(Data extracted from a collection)
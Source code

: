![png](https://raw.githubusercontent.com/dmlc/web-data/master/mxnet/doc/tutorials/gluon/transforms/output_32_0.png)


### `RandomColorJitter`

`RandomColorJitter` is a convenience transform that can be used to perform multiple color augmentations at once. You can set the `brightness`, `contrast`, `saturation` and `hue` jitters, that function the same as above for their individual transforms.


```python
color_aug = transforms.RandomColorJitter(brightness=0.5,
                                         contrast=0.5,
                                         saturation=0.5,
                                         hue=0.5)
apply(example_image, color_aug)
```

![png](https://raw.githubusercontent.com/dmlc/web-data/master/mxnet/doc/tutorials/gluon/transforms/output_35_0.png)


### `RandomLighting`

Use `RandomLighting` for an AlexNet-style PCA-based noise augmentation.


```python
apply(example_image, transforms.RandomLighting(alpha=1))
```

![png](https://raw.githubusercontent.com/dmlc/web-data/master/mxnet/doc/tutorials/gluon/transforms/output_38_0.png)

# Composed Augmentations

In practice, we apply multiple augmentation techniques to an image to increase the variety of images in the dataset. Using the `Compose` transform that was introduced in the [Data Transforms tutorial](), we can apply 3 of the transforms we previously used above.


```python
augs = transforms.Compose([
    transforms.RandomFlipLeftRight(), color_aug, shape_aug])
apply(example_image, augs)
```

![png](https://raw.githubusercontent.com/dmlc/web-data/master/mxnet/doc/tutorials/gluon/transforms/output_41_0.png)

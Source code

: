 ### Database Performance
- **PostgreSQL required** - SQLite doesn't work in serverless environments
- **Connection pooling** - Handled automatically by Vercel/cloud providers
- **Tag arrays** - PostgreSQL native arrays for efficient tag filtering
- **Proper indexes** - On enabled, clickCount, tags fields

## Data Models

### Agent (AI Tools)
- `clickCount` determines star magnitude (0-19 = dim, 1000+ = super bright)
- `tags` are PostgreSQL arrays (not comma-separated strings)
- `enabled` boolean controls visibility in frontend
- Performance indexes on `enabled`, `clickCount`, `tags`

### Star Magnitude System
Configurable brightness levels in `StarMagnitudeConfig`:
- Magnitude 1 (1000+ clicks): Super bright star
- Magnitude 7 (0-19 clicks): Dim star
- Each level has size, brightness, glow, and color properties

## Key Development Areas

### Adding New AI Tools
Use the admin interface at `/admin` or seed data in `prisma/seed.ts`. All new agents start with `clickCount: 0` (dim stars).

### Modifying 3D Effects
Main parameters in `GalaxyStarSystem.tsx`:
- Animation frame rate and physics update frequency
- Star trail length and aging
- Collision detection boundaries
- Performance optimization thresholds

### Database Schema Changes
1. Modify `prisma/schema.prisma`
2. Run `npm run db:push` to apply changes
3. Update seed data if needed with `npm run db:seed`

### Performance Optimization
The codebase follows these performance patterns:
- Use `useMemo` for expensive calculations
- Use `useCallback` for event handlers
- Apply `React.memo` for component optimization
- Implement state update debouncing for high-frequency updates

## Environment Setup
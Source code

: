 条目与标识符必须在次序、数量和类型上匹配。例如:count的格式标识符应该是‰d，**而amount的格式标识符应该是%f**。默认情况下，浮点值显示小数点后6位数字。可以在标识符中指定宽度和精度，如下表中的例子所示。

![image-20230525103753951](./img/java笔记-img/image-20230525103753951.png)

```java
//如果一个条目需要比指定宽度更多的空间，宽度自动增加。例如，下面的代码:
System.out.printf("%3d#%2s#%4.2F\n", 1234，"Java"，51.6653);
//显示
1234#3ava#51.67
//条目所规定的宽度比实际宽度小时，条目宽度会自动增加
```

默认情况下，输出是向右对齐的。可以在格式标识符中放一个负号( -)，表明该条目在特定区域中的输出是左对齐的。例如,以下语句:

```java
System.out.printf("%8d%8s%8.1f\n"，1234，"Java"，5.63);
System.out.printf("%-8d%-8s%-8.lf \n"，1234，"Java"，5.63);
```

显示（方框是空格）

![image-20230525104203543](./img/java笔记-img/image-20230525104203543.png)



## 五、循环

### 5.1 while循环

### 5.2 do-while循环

▶ _Task_:
In full and word for word, repeat the records.

▶ _Final answer_:
Source code

:![png](https://raw.githubusercontent.com/dmlc/web-data/master/mxnet/doc/tutorials/gluon/transforms/output_32_0.png)


### `RandomColorJitter`

`RandomColorJitter` is a convenience transform that can be used to perform multiple color augmentations at once. You can set the `brightness`, `contrast`, `saturation` and `hue` jitters, that function the same as above for their individual transforms.


```python
color_aug = transforms.RandomColorJitter(brightness=0.5,
                                         contrast=0.5,
                                         saturation=0.5,
                                         hue=0.5)
apply(example_image, color_aug)
```

![png](https://raw.githubusercontent.com/dmlc/web-data/master/mxnet/doc/tutorials/gluon/transforms/output_35_0.png)


### `RandomLighting`

Use `RandomLighting` for an AlexNet-style PCA-based noise augmentation.


```python
apply(example_image, transforms.RandomLighting(alpha=1))
```

![png](https://raw.githubusercontent.com/dmlc/web-data/master/mxnet/doc/tutorials/gluon/transforms/output_38_0.png)

# Composed Augmentations

In practice, we apply multiple augmentation techniques to an image to increase the variety of images in the dataset. Using the `Compose` transform that was introduced in the [Data Transforms tutorial](), we can apply 3 of the transforms we previously used above.


```python
augs = transforms.Compose([
    transforms.RandomFlipLeftRight(), color_aug, shape_aug])
apply(example_image, augs)
```

![png](https://raw.githubusercontent.com/dmlc/web-data/master/mxnet/doc/tutorials/gluon/transforms/output_41_0.png)

Source code

: ### Database Performance
- **PostgreSQL required** - SQLite doesn't work in serverless environments
- **Connection pooling** - Handled automatically by Vercel/cloud providers
- **Tag arrays** - PostgreSQL native arrays for efficient tag filtering
- **Proper indexes** - On enabled, clickCount, tags fields

## Data Models

### Agent (AI Tools)
- `clickCount` determines star magnitude (0-19 = dim, 1000+ = super bright)
- `tags` are PostgreSQL arrays (not comma-separated strings)
- `enabled` boolean controls visibility in frontend
- Performance indexes on `enabled`, `clickCount`, `tags`

### Star Magnitude System
Configurable brightness levels in `StarMagnitudeConfig`:
- Magnitude 1 (1000+ clicks): Super bright star
- Magnitude 7 (0-19 clicks): Dim star
- Each level has size, brightness, glow, and color properties

## Key Development Areas

### Adding New AI Tools
Use the admin interface at `/admin` or seed data in `prisma/seed.ts`. All new agents start with `clickCount: 0` (dim stars).

### Modifying 3D Effects
Main parameters in `GalaxyStarSystem.tsx`:
- Animation frame rate and physics update frequency
- Star trail length and aging
- Collision detection boundaries
- Performance optimization thresholds

### Database Schema Changes
1. Modify `prisma/schema.prisma`
2. Run `npm run db:push` to apply changes
3. Update seed data if needed with `npm run db:seed`

### Performance Optimization
The codebase follows these performance patterns:
- Use `useMemo` for expensive calculations
- Use `useCallback` for event handlers
- Apply `React.memo` for component optimization
- Implement state update debouncing for high-frequency updates

## Environment Setup
Source code

: 条目与标识符必须在次序、数量和类型上匹配。例如:count的格式标识符应该是‰d，**而amount的格式标识符应该是%f**。默认情况下，浮点值显示小数点后6位数字。可以在标识符中指定宽度和精度，如下表中的例子所示。

![image-20230525103753951](./img/java笔记-img/image-20230525103753951.png)

```java
//如果一个条目需要比指定宽度更多的空间，宽度自动增加。例如，下面的代码:
System.out.printf("%3d#%2s#%4.2F\n", 1234，"Java"，51.6653);
//显示
1234#3ava#51.67
//条目所规定的宽度比实际宽度小时，条目宽度会自动增加
```

默认情况下，输出是向右对齐的。可以在格式标识符中放一个负号( -)，表明该条目在特定区域中的输出是左对齐的。例如,以下语句:

```java
System.out.printf("%8d%8s%8.1f\n"，1234，"Java"，5.63);
System.out.printf("%-8d%-8s%-8.lf \n"，1234，"Java"，5.63);
```

显示（方框是空格）

![image-20230525104203543](./img/java笔记-img/image-20230525104203543.png)



## 五、循环

### 5.1 while循环

### 5.2 do-while循环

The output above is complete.